Steps to calculate probabilities with SciPy distributions:

  1. Create a Python script named probability_distribution_demo.py.
    probability_distribution_demo.py
    import numpy as np
    from scipy.stats import norm
     
    np.set_printoptions(precision=2, suppress=True)
     
    scores = norm(loc=70, scale=8)
    lo, hi = scores.interval(0.90)
    rng = np.random.default_rng(20260625)
    sample = scores.rvs(size=5, random_state=rng)
    q = np.array([0.1, 0.5, 0.9])
     
    print(f"mean/std: {scores.mean():.1f} {scores.std():.1f}")
    print(f"pdf(75): {scores.pdf(75):.4f}")
    print(f"cdf(75): {scores.cdf(75):.4f}")
    print(f"sf(85): {scores.sf(85):.4f}")
    print(f"central 90%: {lo:.2f} to {hi:.2f}")
    print(f"ppf(0.90): {scores.ppf(0.90):.2f}")
    print("sample:", sample)
    print("cdf(ppf(q)):", np.round(scores.cdf(scores.ppf(q)), 1))

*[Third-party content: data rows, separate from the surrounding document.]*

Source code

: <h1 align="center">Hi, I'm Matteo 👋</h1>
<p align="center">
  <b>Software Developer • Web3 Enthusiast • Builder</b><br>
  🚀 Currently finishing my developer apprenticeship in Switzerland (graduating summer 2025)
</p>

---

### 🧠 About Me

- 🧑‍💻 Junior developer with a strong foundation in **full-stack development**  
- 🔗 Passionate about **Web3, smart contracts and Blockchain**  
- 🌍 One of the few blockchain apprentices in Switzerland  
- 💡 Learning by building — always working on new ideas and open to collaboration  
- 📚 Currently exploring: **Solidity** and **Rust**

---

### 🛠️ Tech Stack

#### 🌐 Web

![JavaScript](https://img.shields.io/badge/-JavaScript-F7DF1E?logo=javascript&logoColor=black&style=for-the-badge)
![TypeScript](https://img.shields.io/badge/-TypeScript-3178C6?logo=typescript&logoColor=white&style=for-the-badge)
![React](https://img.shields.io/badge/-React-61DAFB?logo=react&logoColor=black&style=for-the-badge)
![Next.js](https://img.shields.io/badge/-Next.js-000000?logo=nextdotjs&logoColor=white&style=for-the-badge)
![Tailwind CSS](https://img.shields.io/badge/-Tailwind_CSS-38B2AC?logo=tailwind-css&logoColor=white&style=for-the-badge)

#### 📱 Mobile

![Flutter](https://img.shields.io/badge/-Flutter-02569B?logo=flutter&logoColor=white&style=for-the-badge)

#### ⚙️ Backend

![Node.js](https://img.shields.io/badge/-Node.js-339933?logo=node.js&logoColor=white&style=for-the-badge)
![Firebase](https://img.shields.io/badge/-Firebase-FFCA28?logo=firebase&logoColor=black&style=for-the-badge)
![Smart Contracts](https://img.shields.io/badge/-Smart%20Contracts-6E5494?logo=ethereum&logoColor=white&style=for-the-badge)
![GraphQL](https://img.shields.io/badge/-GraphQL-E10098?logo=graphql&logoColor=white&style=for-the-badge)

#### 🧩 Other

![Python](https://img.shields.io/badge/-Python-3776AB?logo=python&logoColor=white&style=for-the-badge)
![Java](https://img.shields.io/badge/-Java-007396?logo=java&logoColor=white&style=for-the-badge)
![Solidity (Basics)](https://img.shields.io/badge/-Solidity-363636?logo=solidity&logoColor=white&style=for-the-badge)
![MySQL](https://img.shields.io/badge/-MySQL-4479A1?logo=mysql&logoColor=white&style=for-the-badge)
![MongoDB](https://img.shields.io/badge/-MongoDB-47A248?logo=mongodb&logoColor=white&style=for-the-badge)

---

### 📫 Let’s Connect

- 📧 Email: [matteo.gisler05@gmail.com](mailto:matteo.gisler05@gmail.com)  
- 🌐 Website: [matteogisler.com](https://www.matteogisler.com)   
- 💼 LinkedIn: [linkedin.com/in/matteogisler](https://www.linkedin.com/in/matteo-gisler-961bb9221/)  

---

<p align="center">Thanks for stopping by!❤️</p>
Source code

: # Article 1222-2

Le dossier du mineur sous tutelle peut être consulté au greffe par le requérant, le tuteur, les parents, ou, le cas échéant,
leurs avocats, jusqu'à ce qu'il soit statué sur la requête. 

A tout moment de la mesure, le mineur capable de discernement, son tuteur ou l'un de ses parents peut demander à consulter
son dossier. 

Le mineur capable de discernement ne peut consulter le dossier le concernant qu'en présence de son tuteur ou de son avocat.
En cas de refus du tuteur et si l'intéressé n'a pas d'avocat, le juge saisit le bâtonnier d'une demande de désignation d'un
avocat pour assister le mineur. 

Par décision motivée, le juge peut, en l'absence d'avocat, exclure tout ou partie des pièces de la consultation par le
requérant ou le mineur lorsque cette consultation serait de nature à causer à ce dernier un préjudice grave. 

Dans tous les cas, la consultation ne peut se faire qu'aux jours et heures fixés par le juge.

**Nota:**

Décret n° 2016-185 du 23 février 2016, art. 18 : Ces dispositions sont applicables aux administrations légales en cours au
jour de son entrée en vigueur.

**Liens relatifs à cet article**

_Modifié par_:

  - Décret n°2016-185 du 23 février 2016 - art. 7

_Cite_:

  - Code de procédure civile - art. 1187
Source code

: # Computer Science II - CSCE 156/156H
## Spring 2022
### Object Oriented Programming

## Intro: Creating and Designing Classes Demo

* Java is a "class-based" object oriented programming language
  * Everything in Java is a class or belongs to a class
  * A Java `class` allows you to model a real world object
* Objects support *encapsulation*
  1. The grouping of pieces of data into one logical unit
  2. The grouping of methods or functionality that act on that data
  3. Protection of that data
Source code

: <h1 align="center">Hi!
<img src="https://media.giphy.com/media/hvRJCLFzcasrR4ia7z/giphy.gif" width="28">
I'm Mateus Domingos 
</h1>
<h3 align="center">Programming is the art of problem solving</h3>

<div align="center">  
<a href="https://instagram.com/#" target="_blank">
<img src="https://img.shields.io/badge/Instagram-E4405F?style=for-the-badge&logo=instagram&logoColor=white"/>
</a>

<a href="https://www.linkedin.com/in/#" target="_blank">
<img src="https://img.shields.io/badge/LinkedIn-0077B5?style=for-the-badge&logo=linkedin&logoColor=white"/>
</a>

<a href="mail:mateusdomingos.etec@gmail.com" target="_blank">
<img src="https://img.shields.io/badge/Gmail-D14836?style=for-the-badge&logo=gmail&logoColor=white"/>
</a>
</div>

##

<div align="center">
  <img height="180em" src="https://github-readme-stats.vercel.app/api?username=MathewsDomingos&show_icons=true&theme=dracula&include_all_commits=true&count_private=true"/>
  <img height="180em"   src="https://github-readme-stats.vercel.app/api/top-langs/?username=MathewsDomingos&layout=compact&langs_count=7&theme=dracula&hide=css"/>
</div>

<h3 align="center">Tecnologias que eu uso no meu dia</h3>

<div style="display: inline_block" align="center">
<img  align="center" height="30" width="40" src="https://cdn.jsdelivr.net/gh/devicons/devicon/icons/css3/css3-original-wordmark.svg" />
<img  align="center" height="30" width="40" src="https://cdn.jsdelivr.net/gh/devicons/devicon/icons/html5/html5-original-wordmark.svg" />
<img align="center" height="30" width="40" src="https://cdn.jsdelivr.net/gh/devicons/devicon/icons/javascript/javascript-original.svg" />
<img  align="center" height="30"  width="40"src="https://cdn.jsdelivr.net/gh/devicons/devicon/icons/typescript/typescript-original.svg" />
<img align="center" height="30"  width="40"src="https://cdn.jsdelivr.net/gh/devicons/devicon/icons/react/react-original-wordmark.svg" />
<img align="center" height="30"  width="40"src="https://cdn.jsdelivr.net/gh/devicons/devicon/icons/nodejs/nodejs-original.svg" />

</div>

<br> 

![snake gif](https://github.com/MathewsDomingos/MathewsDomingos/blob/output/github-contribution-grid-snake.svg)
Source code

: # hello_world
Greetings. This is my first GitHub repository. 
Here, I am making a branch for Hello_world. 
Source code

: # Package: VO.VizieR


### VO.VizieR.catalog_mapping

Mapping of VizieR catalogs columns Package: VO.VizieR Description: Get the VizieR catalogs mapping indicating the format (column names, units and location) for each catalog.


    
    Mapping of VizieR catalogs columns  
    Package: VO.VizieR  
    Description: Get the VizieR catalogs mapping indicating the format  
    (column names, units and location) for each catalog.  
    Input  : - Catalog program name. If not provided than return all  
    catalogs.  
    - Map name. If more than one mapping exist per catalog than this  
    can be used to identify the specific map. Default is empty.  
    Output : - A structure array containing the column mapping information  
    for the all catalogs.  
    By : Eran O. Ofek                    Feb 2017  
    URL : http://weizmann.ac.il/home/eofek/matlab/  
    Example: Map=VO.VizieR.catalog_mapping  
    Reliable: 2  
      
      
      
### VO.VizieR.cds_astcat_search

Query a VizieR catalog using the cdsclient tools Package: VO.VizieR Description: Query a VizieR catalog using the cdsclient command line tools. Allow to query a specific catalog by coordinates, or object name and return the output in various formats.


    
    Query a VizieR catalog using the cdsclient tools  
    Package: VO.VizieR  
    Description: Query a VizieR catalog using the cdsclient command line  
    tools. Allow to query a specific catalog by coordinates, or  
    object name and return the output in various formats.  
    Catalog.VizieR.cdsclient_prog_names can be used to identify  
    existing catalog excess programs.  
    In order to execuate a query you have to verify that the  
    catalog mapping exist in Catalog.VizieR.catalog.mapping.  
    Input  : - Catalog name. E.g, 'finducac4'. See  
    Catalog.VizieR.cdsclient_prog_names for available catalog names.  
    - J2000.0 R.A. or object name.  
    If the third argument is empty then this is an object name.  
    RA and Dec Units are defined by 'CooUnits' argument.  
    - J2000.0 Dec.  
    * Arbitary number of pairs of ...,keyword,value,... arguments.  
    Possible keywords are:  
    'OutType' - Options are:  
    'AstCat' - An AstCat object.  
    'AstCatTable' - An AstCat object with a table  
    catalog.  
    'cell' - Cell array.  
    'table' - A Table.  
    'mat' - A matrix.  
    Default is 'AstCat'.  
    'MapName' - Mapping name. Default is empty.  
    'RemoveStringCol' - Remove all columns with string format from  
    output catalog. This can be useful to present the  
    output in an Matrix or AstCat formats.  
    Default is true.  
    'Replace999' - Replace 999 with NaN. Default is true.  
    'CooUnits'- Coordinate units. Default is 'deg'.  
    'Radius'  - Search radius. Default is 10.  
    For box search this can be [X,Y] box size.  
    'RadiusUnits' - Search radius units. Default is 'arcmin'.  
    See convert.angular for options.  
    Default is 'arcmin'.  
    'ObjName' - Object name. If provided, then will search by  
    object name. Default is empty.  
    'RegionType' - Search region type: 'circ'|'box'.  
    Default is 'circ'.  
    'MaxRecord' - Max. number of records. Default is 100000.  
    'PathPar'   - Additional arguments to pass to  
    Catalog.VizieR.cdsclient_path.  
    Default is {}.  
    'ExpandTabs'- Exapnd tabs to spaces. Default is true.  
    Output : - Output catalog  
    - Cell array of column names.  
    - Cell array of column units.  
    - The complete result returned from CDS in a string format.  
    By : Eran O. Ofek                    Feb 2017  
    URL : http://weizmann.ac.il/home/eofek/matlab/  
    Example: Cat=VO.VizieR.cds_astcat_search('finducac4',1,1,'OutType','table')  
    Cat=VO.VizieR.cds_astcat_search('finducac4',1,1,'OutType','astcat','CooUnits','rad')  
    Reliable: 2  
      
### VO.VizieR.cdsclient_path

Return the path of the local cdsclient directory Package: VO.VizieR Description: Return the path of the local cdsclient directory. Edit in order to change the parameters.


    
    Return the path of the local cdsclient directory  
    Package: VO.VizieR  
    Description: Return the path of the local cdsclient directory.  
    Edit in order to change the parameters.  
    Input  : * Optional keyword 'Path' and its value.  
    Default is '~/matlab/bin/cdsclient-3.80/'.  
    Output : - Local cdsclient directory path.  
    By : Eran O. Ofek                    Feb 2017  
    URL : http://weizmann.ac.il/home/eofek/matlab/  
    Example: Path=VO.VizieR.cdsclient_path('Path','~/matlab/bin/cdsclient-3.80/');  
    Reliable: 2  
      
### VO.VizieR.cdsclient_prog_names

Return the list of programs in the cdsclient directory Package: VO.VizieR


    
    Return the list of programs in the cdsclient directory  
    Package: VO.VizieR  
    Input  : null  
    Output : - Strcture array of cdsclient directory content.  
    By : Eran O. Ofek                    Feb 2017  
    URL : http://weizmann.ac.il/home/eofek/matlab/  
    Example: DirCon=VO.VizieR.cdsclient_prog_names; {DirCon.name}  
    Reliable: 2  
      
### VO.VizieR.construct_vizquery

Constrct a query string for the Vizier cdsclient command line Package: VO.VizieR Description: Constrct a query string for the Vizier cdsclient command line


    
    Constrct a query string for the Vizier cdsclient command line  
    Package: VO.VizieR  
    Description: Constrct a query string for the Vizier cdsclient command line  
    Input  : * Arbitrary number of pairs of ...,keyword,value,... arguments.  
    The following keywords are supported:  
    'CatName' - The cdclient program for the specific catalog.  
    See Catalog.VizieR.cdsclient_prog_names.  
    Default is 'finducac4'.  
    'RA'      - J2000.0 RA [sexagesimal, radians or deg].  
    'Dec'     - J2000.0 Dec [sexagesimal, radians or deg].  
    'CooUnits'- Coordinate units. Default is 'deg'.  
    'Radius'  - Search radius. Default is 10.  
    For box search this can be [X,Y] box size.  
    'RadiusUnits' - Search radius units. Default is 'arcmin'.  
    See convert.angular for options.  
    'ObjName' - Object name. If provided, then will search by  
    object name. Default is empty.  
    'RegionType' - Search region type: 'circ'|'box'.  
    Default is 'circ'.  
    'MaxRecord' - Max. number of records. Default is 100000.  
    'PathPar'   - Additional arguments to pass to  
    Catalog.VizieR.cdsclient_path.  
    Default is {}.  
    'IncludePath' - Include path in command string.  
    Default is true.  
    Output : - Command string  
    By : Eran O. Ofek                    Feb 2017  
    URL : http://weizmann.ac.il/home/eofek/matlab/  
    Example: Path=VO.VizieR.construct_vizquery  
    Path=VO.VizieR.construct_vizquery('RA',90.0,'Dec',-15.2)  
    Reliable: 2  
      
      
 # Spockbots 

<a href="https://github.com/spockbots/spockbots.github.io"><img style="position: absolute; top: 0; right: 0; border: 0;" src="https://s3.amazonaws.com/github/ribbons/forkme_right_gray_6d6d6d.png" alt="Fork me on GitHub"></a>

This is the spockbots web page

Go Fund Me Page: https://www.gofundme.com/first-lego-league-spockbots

    norm(loc=70, scale=8) freezes a normal distribution, so each later method call uses the same mean and standard deviation.

  2. Run the script.
    $ python3 probability_distribution_demo.py
    mean/std: 70.0 8.0
    pdf(75): 0.0410
    cdf(75): 0.7340
    sf(85): 0.0304
    central 90%: 56.84 to 83.16
    ppf(0.90): 80.25
    sample: [78.71 79.82 84.9  63.33 77.79]
    cdf(ppf(q)): [0.1 0.5 0.9]
  3. Use pdf(75) as density at the selected score.

    A density can be greater than 1 for some continuous distributions. It is not the probability of exactly one value.

  4. Use cdf(75) and sf(85) for lower-tail and upper-tail probabilities.

    sf() is the survival function. It represents the probability above the threshold and can be more accurate than subtracting cdf() from 1 for extreme upper tails.

  5. Use ppf() or interval() to convert probability levels back to score cutoffs.

    ppf(0.90) returns the cutoff where 90 percent of the distribution is at or below that value. interval(0.90) returns equal-tail bounds around the median.

  6. Pass a NumPy generator to rvs() when sample output must repeat across runs.

    Use a fixed generator seed only for repeatable checks. Use an unseeded generator or a documented project seed policy for simulation work.

  7. Verify the inverse cumulative calculation before changing the distribution.
    q = np.array([0.1, 0.5, 0.9])
    scores.cdf(scores.ppf(q))

    Confirm cdf(ppf(q)) returns the original probability levels apart from normal floating-point rounding.

  8. Remove the demo script when it was only created for the check.